Entre a Africa do Sul e o Senegal, a organização brasileira do Forum Social Mundial acertou em firmar a posição de realizar esta décima-primeira edição em Dakar. É fundamental para os que militam por um outro mundo possível entrar em contato com a realidade em que o Senegal mergulhou nesses também onze anos de governo de Abdoulay Wade, depois do esforço poético e bem-sucedido de Leopold Sedar Senghor de promover no país ,e propagar pelo continente, o orgulho de suas culturas e a força política do sentido do Panafricanismo.

Abdoulay Wade é o terceiro presidente da República do Senegal. Está com 85 anos e isso não teria a menor importância se seu discurso conseguisse ser compreendido nos dias de hoje. O que não é o caso nem para a esquerda nem para a direita, que lutam por outro mundo. Abdouly é praticante declarado do liberalismo clássico, e não é exagero afirmar que Adam Smith reconheceria nele sua imagem e semelhança.
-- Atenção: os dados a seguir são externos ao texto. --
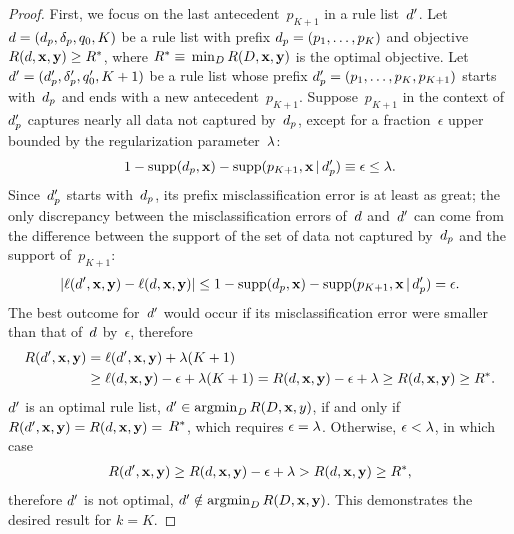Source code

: \begin{proof}
First, we focus on the last antecedent~$p_{K+1}$ in a rule list~${d}'$.
%
Let ${{d} = (d_p, \delta_p, q_0, K)}$
be a rule list with prefix ${d_p = (p_1, \dots, p_K)}$
and objective ${R({d}, \mathbf{x}, \mathbf{y}) \ge R^*}$, where
${R^* \equiv}$ ${\min_{{D}} R({D}, \mathbf{x}, \mathbf{y})}$
is the optimal objective.
%
Let ${{d}' = (d_p', \delta_p', q_0', K + 1)}$
be a rule list whose prefix ${d_p' = (p_1, \dots, p_K, p_{K+1})}$
starts with~$d_p$ and ends with a new antecedent~$p_{K+1}$.
%
Suppose~$p_{K+1}$ in the context of~$d_p'$ captures nearly all
data not captured by~$d_p$, except for a fraction~$\epsilon$
upper bounded by the regularization parameter~${\lambda}$:
\begin{align*}
1 - \textnormal{supp}(d_p, \mathbf{x}) - \textnormal{supp}(p_{K+1}, \mathbf{x} \,|\, d_p') \equiv \epsilon \le {\lambda}.
\end{align*}
%
Since~$d_p'$ starts with~$d_p$,
its prefix misclassification error is at least as great;
the only discrepancy between the misclassification errors
of~${d}$ and~${d}'$ can come from the difference between the support of
the set of data not captured by~$d_p$ and the support of~$p_{K+1}$:
\begin{align*}
| \ell({d}', \mathbf{x}, \mathbf{y}) - \ell({d}, \mathbf{x}, \mathbf{y}) | \le
1 - \textnormal{supp}(d_p, \mathbf{x}) - \textnormal{supp}(p_{K+1}, \mathbf{x} \,|\, d_p') = \epsilon.
\end{align*}
The best outcome for~${d}'$ would occur if its misclassification
error were smaller than that of~${d}$ by~$\epsilon$,
%
therefore
\begin{align*}
R({d}', \mathbf{x}, \mathbf{y}) &= \ell({d}', \mathbf{x}, \mathbf{y}) + {\lambda} (K+1) \\
&\ge \ell({d}, \mathbf{x}, \mathbf{y}) - \epsilon + {\lambda}(K+1)
= R({d}, \mathbf{x}, \mathbf{y}) - \epsilon + {\lambda} \ge R({d}, \mathbf{x}, \mathbf{y}) \ge R^*.
\end{align*}
${d}'$ is an optimal rule list,
\ie ${{d}' \in \operatorname*{argmin}_{{D}} R({D}, \mathbf{x}, y)}$,
if and only if ${R({d}', \mathbf{x}, \mathbf{y}) = R({d}, \mathbf{x}, \mathbf{y}) =}$ ${R^*}$,
which requires ${\epsilon = {\lambda}}$.
%
Otherwise, ${\epsilon < {\lambda}}$, in which case
\begin{align*}
R({d}', \mathbf{x}, \mathbf{y}) \ge R({d}, \mathbf{x}, \mathbf{y}) - \epsilon + {\lambda}
> R({d}, \mathbf{x}, \mathbf{y}) \ge R^*,
\end{align*}
therefore ${d}'$ is not optimal, \ie  ${{d}' \notin \operatorname*{argmin}_{{D}} R({D}, \mathbf{x}, \mathbf{y})}$.
%
This demonstrates the desired result for ${k = K}$.


\end{proof}
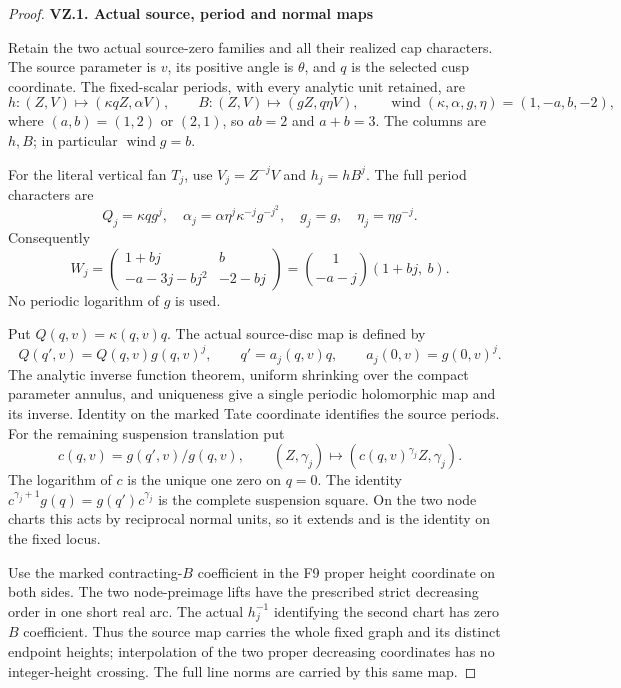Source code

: \begin{proof}
\par

\medskip\noindent\textbf{VZ.1. Actual source, period and normal maps}

\par\nobreak

Retain the two actual source-zero families and all their realized cap
characters. The source parameter is \(v\), its positive angle is
\(\theta\), and \(q\) is the selected cusp coordinate. The fixed-scalar
periods, with every analytic unit retained, are
\[
 h:(Z,V)\longmapsto(\kappa qZ,\alpha V),\qquad
 B:(Z,V)\longmapsto(gZ,q\eta V),\qquad
 \operatorname{wind}(\kappa,\alpha,g,\eta)=(1,-a,b,-2),
\]
where \((a,b)=(1,2)\) or \((2,1)\), so \(ab=2\) and \(a+b=3\).
The columns are \(h,B\); in particular \(\operatorname{wind}g=b\).

For the literal vertical fan \(T_j\), use \(V_j=Z^{-j}V\) and
\(h_j=hB^j\). The full period characters are
\[
 Q_j=\kappa qg^j,\quad
 \alpha_j=\alpha\eta^j\kappa^{-j}g^{-j^2},\quad
 g_j=g,\quad \eta_j=\eta g^{-j}.                       \tag{VZ.1}
\]
Consequently
\[
 W_j=
 \begin{pmatrix}1+bj&b\\-a-3j-bj^2&-2-bj\end{pmatrix}
 =\binom1{-a-j}(1+bj,\ b).                            \tag{VZ.2}
\]
No periodic logarithm of \(g\) is used.

Put \(Q(q,v)=\kappa(q,v)q\). The actual source-disc map is defined by
\[
 Q(q',v)=Q(q,v)g(q,v)^j,\qquad
 q'=a_j(q,v)q,\qquad a_j(0,v)=g(0,v)^j.                \tag{VZ.3}
\]
The analytic inverse function theorem, uniform shrinking over the compact
parameter annulus, and uniqueness give a single periodic holomorphic map
and its inverse. Identity on the marked Tate coordinate identifies the
source periods. For the remaining suspension translation put
\[
 c(q,v)=g(q',v)/g(q,v),\qquad
 (Z,\gamma_j)\longmapsto(c(q,v)^{\gamma_j}Z,\gamma_j).
                                                               \tag{VZ.4}
\]
The logarithm of \(c\) is the unique one zero on \(q=0\). The identity
\(c^{\gamma_j+1}g(q)=g(q')c^{\gamma_j}\) is the complete suspension
square. On the two node charts this acts by reciprocal normal units,
so it extends and is the identity on the fixed locus.

Use the marked contracting-\(B\) coefficient in the F9 proper height
coordinate on both sides. The two node-preimage lifts have the prescribed
strict decreasing order in one short real arc. The actual \(h_j^{-1}\)
identifying the second chart has zero \(B\) coefficient. Thus the
source map carries the whole fixed graph and its distinct endpoint
heights; interpolation of the two proper decreasing coordinates has
no integer-height crossing. The full line norms are carried by this
same map.


\end{proof}
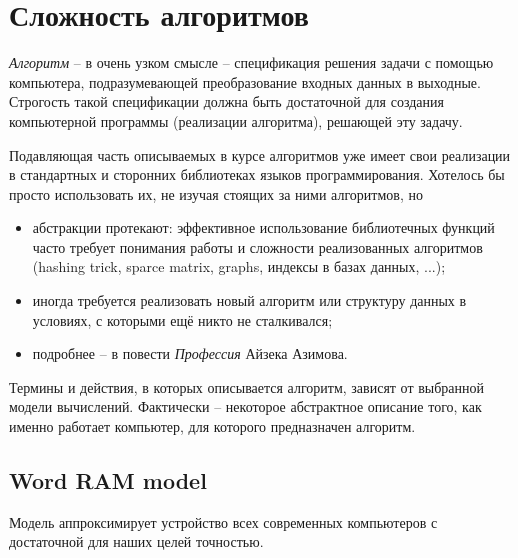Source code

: \chapter{Сложность алгоритмов}

{\em Алгоритм} -- в очень узком смысле -- спецификация решения задачи с помощью компьютера, подразумевающей преобразование входных данных в выходные. Строгость такой спецификации должна быть достаточной для создания компьютерной программы (реализации алгоритма), решающей эту задачу.

Подавляющая часть описываемых в курсе алгоритмов уже имеет свои реализации в стандартных и сторонних библиотеках языков программирования. Хотелось бы просто использовать их, не изучая стоящих за ними алгоритмов, но
\begin{itemize}
  \item абстракции протекают: эффективное использование библиотечных функций часто требует понимания работы и сложности реализованных алгоритмов (hashing trick, sparce matrix, graphs, индексы в базах данных, ...);
  \item иногда требуется реализовать новый алгоритм или структуру данных в условиях, с которыми ещё никто не сталкивался;
  \item подробнее -- в повести {\em Профессия} Айзека Азимова.
\end{itemize}

Термины и действия, в которых описывается алгоритм, зависят от выбранной модели вычислений.
Фактически -- некоторое абстрактное описание того, как именно работает компьютер, для которого предназначен алгоритм.


\section{Word RAM model}

Модель аппроксимирует устройство всех современных компьютеров с достаточной для наших целей точностью.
A ala mais intelectual do tucanato brasileiro tenderia, inclusive, a achá-lo um tanto quanto radical.

“Sou um liberal, um partidário da economia de mercado”, declarou Abdoulay na mesa O lugar da África na geopolítica mundial, que tratou do tema, na qual também falou o ex-presidente Lula. Senhor de uma autenticidade raramente vista para um chefe de Estado, Abdoulay revelou à audiência que não queria tê-los em seu país por não acreditar nem ver nenhum resultado prático nas ações dos alteromundistas. Mas, já que estavam, que fossem bem-vindos e realizassem suas atividades sem violência. Afirmando sua convicção na eficácia do modo liberal de tratar os problemas, Abdoulay disse que vem discutindo com os organismos financeiros internacionais a proposta de taxar em 20% as operações transnacionais de transferência financeira. E estava confiante. A partir desse momento, teve início o abismo de compreensão entre o que dizia o presidente do Senegal e o público presente. Muitos estrangeiros pensaram ser uma questão de tradução. André Peixoto de Souza, 33 anos, professor de Ciência Política, do Paraná, foi um deles. Verificado que não, dividiram-se entre o constrangimento e o risada abafada. Como “homem que acredita na transformação pelas ideias”, o presidente do Senegal relatou ainda, com orgulho, o fato de o país ter um Código de Imprensa aprovado consensualmente entre jornalistas, sociedade e governo, “sem debate”. A seguir, elogiou o crescimento econômico do país utilizando a renda per capita como indicador: “passamos de 500 dólares, em 2000, para 1.240 dólares hoje”, disse, no melhor estilo liberal, desconsiderando a distribuição da renda como fator fundamental para  o desenvolvimento equilibrado.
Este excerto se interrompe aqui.